Marianne Payot, l'Express le 18 septembre 2012
Et maintenant, à qui le tour ?" C'est ainsi que s'achève, ou presque, le formidable roman, diablement autobiographique, de
Jeanne Cordelier.
Jeanne Cordelier, vous vous souvenez ? L'auteur de
la Dérobade, en 1976, ou l'incroyable témoignage d'une jeune fille livrée à 18 ans, par sa mère, à un proxénète, et de
Reconstruction, récit d'une résilience marquée par l'écriture. Avec
Escalier F, la désormais sexagénaire puise de nouveau, avec sa gouaille de Parigote élevée à la dure, dans le matériau familial et ses fantômes. Christian, Michel, Lulu, Andrée, Patrick... sont tous morts en l'espace de quelques années. Restent Edmond, dit Ed, l'aîné, repris de justice, Bernard, employé municipal, et Dany, la narratrice. A qui le tour ?
Au départ, il y a donc une fratrie de six enfants, "une cordée, celle de la 2e cour,
escalier F, 6e étage sans ascenseur", unis dans l'adversité - la violence et les assauts du père, Lucien, et les insultes de la Folcoche de mère, Andrée. Deux pièces pour tout ce petit monde, pour "une enfance de merde". C'est Andrée, "la perversité même", qui focalise l'attention de Dany. "Elle m'a portée neuf mois, mais je l'ai portée toute ma vie", écrit-elle de cette "avaleuse de glands et tueuse d'enfants". Elle ne se rendra pas à l'enterrement de Christian, son fils de 52 ans, le premier parti après quelques années de misère et de souffrance, pas plus qu'à celui de Lulu, fille courage, qui faisait encore des ménages à 66 ans, et c'est de sa tombe qu'elle assistera au suicide de Patrick, le benjamin...

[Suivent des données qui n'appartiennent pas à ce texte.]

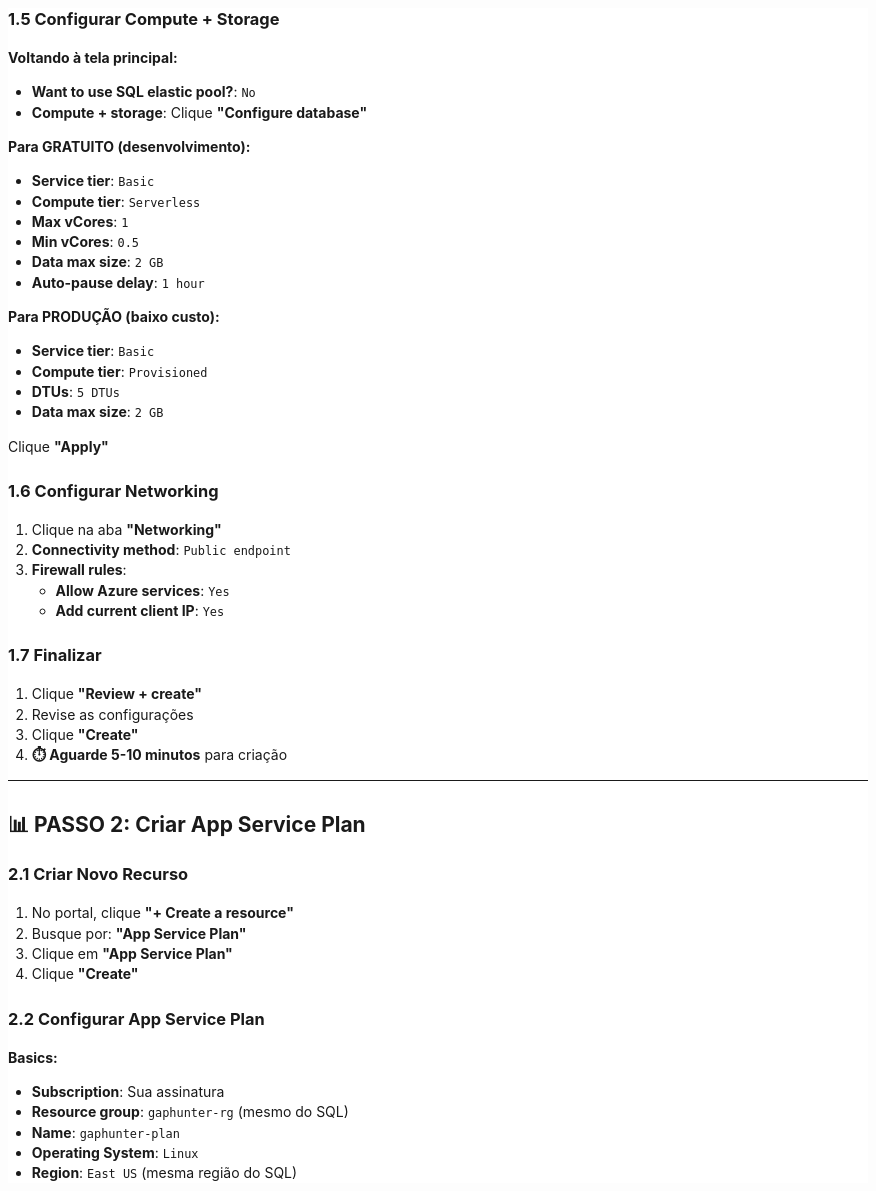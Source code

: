 ### **1.5 Configurar Compute + Storage**

**Voltando à tela principal:**
- **Want to use SQL elastic pool?**: `No`
- **Compute + storage**: Clique **"Configure database"**

**Para GRATUITO (desenvolvimento):**
- **Service tier**: `Basic`
- **Compute tier**: `Serverless`
- **Max vCores**: `1`
- **Min vCores**: `0.5`
- **Data max size**: `2 GB`
- **Auto-pause delay**: `1 hour`

**Para PRODUÇÃO (baixo custo):**
- **Service tier**: `Basic`
- **Compute tier**: `Provisioned`
- **DTUs**: `5 DTUs`
- **Data max size**: `2 GB`

Clique **"Apply"**

### **1.6 Configurar Networking**
1. Clique na aba **"Networking"**
2. **Connectivity method**: `Public endpoint`
3. **Firewall rules**:
   - **Allow Azure services**: `Yes`
   - **Add current client IP**: `Yes`

### **1.7 Finalizar**
1. Clique **"Review + create"**
2. Revise as configurações
3. Clique **"Create"**
4. **⏱️ Aguarde 5-10 minutos** para criação

---

## 📊 **PASSO 2: Criar App Service Plan**

### **2.1 Criar Novo Recurso**
1. No portal, clique **"+ Create a resource"**
2. Busque por: **"App Service Plan"**
3. Clique em **"App Service Plan"**
4. Clique **"Create"**

### **2.2 Configurar App Service Plan**

**Basics:**
- **Subscription**: Sua assinatura
- **Resource group**: `gaphunter-rg` (mesmo do SQL)
- **Name**: `gaphunter-plan`
- **Operating System**: `Linux`
- **Region**: `East US` (mesma região do SQL)
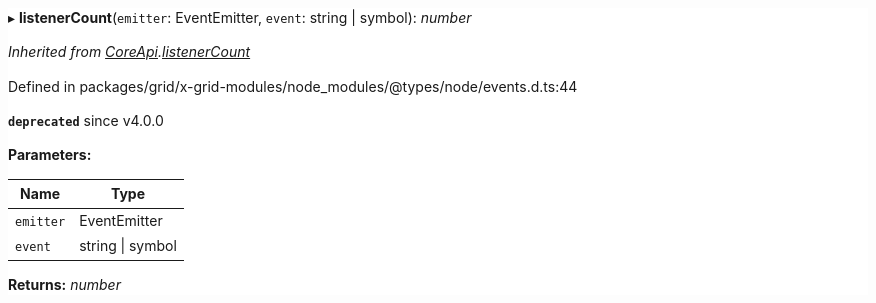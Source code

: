 ▸ **listenerCount**(`emitter`: EventEmitter, `event`: string | symbol): *number*

*Inherited from [CoreApi](_src_models_gridapi_.coreapi.md).[listenerCount](_src_models_gridapi_.coreapi.md#static-listenercount)*

Defined in packages/grid/x-grid-modules/node_modules/@types/node/events.d.ts:44

**`deprecated`** since v4.0.0

**Parameters:**

Name | Type |
------ | ------ |
`emitter` | EventEmitter |
`event` | string &#124; symbol |

**Returns:** *number*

Alcool, tabac, inceste, prostitution, coups... L'univers de Dany, alias Jeanne, n'a rien d'un nirvana. Et pourtant, c'est là que le miracle se produit.
Escalier F n'est jamais glauque ni déprimant. Bien au contraire, avec sa vivacité de plume, son humour, son parler populaire et la chaleureuse description des sentiments fraternels, ce récit est une véritable leçon de vie !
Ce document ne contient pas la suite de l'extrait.